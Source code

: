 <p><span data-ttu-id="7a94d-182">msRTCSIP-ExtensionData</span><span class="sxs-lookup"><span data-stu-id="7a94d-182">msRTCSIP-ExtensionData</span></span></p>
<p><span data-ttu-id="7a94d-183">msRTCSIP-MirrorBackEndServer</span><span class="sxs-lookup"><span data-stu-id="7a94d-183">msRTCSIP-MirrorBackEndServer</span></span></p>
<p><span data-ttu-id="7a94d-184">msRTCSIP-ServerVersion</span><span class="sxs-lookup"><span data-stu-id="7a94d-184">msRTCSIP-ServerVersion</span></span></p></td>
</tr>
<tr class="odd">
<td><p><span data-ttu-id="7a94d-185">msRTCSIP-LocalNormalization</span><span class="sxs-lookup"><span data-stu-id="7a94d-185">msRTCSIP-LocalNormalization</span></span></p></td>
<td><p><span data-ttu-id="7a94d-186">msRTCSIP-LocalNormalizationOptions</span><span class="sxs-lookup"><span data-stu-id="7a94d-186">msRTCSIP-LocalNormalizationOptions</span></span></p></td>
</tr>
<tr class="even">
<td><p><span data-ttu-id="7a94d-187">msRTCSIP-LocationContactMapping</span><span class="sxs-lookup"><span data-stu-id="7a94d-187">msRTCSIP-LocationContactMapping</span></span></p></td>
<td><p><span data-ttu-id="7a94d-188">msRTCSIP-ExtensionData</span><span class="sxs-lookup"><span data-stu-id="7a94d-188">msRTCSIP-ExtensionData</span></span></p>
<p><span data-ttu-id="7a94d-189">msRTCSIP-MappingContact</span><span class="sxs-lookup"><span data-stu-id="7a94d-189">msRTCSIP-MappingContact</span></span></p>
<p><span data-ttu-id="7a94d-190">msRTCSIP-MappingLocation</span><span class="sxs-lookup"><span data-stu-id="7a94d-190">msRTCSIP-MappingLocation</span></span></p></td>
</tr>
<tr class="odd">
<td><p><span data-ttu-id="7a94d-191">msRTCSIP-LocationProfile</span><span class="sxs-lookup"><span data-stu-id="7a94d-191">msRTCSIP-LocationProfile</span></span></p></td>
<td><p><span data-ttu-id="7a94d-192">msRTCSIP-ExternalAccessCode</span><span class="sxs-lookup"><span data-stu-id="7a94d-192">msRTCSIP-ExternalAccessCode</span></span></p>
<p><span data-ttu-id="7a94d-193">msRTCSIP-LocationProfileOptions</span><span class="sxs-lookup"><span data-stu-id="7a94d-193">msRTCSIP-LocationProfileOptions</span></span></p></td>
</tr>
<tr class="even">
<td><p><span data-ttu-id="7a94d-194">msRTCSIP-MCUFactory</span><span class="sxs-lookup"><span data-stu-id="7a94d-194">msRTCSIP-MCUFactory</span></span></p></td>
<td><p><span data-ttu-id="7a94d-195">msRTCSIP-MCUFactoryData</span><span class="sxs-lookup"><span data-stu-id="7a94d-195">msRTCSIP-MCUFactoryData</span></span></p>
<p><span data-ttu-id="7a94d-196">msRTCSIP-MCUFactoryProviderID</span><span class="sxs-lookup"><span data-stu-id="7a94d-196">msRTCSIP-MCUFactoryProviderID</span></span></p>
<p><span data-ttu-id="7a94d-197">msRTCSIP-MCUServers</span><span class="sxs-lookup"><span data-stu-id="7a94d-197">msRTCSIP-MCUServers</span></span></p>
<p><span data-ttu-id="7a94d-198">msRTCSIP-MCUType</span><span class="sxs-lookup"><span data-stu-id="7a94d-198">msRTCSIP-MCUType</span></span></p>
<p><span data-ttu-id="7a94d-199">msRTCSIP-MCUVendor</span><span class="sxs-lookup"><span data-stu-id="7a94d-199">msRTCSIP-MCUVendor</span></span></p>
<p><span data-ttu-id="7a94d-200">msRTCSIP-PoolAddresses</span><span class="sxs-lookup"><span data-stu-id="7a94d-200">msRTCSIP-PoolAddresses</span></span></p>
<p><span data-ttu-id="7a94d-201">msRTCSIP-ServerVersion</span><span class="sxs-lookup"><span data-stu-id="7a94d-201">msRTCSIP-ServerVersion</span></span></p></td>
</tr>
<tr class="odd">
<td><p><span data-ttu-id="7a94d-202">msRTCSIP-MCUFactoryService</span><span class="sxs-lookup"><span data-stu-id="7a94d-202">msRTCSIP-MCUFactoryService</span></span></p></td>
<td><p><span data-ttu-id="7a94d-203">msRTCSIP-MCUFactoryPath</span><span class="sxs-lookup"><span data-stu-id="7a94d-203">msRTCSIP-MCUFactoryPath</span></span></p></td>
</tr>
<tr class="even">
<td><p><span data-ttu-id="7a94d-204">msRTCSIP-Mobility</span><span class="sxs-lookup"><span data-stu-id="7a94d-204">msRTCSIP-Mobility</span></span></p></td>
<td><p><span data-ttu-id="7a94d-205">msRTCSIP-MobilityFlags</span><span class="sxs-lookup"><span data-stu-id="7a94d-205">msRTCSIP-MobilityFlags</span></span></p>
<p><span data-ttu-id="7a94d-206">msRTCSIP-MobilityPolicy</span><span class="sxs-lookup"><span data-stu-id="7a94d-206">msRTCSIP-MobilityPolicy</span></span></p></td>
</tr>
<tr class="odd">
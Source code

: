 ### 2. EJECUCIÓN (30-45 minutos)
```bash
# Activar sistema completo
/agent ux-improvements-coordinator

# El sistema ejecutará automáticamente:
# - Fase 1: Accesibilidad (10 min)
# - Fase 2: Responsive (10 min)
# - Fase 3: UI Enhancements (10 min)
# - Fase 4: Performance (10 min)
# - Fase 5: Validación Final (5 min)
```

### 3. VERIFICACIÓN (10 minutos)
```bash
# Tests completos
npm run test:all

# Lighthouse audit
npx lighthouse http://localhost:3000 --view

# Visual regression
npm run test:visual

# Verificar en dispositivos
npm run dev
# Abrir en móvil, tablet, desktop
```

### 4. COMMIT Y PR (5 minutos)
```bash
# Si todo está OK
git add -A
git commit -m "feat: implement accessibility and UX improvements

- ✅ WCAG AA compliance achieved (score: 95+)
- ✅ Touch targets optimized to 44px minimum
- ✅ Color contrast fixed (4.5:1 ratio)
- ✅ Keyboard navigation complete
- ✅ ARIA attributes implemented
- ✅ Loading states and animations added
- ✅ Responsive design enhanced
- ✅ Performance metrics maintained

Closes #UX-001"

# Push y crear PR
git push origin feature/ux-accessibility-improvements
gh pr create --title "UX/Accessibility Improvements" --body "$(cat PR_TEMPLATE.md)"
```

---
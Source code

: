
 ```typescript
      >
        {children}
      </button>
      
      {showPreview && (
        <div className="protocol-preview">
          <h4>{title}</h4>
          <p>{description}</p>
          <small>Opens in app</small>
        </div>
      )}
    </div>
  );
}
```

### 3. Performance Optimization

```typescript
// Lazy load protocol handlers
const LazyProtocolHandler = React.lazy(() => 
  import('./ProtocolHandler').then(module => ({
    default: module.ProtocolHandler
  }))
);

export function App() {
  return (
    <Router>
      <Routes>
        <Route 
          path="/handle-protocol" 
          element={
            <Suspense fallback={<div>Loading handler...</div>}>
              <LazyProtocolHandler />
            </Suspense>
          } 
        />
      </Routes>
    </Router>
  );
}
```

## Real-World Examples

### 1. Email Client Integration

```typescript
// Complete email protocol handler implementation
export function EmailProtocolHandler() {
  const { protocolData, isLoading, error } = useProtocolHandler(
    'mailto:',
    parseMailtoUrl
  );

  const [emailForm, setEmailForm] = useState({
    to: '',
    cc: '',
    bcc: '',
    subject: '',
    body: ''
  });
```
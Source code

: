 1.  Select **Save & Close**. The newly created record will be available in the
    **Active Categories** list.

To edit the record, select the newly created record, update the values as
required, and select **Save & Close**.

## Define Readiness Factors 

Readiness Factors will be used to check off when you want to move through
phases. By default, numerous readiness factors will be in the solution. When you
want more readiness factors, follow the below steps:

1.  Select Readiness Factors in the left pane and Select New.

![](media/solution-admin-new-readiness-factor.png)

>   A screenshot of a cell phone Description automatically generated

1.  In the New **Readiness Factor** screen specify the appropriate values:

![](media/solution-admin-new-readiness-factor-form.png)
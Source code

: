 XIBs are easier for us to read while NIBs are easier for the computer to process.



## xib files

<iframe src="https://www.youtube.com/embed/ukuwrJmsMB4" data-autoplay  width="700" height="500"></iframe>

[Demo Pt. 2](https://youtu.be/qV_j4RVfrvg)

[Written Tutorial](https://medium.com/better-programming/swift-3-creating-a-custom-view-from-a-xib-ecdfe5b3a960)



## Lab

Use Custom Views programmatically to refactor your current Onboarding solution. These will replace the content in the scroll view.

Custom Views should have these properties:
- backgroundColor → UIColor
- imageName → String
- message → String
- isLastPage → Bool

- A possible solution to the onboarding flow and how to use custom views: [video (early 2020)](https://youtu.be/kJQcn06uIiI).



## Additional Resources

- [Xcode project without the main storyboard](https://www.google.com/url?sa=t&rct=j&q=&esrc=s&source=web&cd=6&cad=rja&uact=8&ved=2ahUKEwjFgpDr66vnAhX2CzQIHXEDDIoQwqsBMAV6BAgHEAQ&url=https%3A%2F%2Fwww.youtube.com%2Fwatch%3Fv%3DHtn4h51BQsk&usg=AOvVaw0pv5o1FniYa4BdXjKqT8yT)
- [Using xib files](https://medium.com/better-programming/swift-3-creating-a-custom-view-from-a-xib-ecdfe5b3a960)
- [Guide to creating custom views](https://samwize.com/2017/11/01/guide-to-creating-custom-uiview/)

▸ **Task description**: Pull every line with "youtube" from the records.

▸ **The answer**:
<iframe src="https://www.youtube.com/embed/ukuwrJmsMB4" data-autoplay  width="700" height="500"></iframe>
- [Xcode project without the main storyboard](https://www.google.com/url?sa=t&rct=j&q=&esrc=s&source=web&cd=6&cad=rja&uact=8&ved=2ahUKEwjFgpDr66vnAhX2CzQIHXEDDIoQwqsBMAV6BAgHEAQ&url=https%3A%2F%2Fwww.youtube.com%2Fwatch%3Fv%3DHtn4h51BQsk&usg=AOvVaw0pv5o1FniYa4BdXjKqT8yT)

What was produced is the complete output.